◆ Provided entries
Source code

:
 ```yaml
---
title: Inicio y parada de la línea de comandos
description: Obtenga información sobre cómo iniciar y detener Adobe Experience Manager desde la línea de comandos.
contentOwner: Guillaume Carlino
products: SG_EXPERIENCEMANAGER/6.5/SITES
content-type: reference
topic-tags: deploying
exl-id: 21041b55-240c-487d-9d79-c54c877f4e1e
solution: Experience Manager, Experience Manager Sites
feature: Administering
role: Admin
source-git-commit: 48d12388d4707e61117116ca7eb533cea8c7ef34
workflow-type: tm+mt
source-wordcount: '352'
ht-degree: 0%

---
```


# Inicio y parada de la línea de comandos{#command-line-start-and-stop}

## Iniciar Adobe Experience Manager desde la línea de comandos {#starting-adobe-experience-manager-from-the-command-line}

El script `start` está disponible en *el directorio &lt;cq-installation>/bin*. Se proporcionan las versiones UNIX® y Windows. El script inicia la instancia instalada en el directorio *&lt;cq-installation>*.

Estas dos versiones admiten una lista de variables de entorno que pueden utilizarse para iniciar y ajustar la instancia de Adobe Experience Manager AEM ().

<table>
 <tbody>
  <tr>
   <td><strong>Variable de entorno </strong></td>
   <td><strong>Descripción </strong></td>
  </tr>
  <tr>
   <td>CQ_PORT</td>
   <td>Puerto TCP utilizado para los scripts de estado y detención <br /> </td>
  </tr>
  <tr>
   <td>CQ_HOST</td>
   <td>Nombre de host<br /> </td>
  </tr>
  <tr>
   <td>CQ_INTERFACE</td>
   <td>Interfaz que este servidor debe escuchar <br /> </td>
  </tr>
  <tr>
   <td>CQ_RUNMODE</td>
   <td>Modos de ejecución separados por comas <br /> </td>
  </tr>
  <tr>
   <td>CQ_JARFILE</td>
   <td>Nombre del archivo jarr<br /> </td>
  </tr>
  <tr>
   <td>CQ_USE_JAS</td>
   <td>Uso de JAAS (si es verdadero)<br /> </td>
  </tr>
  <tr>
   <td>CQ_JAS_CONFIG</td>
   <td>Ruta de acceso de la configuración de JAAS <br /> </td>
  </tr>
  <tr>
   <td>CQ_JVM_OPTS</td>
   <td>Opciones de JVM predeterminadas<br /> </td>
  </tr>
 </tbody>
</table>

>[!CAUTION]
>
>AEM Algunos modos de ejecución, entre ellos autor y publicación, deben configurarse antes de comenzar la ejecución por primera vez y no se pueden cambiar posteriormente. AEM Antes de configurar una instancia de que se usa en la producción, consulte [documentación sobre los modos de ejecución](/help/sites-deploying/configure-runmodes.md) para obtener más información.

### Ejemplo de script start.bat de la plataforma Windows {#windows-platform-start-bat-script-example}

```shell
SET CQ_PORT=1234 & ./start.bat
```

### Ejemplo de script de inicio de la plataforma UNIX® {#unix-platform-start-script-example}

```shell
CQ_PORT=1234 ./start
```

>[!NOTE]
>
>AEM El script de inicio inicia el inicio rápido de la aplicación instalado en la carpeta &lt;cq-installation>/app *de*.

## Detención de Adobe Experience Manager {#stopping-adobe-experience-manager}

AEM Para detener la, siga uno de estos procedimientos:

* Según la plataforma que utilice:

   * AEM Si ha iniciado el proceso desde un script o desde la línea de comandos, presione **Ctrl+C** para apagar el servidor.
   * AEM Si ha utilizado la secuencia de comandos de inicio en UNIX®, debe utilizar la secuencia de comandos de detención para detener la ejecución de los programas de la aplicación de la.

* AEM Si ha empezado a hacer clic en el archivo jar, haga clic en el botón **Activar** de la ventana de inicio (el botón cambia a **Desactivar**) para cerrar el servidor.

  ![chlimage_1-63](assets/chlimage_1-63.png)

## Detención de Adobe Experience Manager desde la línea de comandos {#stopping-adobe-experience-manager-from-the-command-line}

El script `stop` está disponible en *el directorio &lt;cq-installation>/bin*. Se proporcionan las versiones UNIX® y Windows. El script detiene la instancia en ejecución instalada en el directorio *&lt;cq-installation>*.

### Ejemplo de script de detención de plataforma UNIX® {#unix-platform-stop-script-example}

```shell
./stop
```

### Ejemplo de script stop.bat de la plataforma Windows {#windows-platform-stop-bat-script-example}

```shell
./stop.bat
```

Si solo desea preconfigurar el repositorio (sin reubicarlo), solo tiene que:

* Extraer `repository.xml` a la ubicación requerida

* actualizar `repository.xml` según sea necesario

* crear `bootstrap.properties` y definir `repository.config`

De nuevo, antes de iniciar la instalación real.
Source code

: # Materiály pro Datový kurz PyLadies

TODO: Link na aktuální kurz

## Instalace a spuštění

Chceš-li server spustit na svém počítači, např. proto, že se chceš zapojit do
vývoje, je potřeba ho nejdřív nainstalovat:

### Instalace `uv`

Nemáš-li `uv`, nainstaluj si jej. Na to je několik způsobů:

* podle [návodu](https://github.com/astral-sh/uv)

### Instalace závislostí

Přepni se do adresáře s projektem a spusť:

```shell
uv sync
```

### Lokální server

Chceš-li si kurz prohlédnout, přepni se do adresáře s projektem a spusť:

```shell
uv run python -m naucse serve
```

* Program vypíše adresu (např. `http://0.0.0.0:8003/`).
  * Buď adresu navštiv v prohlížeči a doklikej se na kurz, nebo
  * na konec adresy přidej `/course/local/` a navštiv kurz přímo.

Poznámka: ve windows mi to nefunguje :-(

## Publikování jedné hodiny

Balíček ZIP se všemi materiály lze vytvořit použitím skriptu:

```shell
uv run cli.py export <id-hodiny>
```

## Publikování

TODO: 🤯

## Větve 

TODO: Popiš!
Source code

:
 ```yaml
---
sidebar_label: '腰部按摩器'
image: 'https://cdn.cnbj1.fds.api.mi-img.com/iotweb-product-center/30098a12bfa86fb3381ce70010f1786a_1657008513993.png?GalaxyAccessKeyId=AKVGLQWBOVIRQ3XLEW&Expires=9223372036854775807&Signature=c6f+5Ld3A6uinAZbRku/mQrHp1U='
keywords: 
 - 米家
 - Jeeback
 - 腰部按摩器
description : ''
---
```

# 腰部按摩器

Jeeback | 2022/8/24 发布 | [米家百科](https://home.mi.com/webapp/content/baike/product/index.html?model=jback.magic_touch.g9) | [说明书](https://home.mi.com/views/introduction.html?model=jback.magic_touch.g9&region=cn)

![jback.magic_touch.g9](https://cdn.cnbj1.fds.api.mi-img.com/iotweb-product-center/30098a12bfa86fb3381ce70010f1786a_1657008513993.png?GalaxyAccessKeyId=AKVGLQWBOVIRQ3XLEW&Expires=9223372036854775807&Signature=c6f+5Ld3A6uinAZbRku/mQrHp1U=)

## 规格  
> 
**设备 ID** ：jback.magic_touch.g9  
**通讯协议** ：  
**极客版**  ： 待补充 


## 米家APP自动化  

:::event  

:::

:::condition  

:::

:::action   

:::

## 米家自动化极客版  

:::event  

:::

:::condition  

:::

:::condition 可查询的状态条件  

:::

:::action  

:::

◆ What you should do
Give the lines of the material above again, exactly, from its first line through the line that contains "<td>CQ_PORT</td>" and no further.

◆ Response
Source code

:
 ```yaml
---
title: Inicio y parada de la línea de comandos
description: Obtenga información sobre cómo iniciar y detener Adobe Experience Manager desde la línea de comandos.
contentOwner: Guillaume Carlino
products: SG_EXPERIENCEMANAGER/6.5/SITES
content-type: reference
topic-tags: deploying
exl-id: 21041b55-240c-487d-9d79-c54c877f4e1e
solution: Experience Manager, Experience Manager Sites
feature: Administering
role: Admin
source-git-commit: 48d12388d4707e61117116ca7eb533cea8c7ef34
workflow-type: tm+mt
source-wordcount: '352'
ht-degree: 0%

---
```


# Inicio y parada de la línea de comandos{#command-line-start-and-stop}

## Iniciar Adobe Experience Manager desde la línea de comandos {#starting-adobe-experience-manager-from-the-command-line}

El script `start` está disponible en *el directorio &lt;cq-installation>/bin*. Se proporcionan las versiones UNIX® y Windows. El script inicia la instancia instalada en el directorio *&lt;cq-installation>*.

Estas dos versiones admiten una lista de variables de entorno que pueden utilizarse para iniciar y ajustar la instancia de Adobe Experience Manager AEM ().

<table>
 <tbody>
  <tr>
   <td><strong>Variable de entorno </strong></td>
   <td><strong>Descripción </strong></td>
  </tr>
  <tr>
   <td>CQ_PORT</td>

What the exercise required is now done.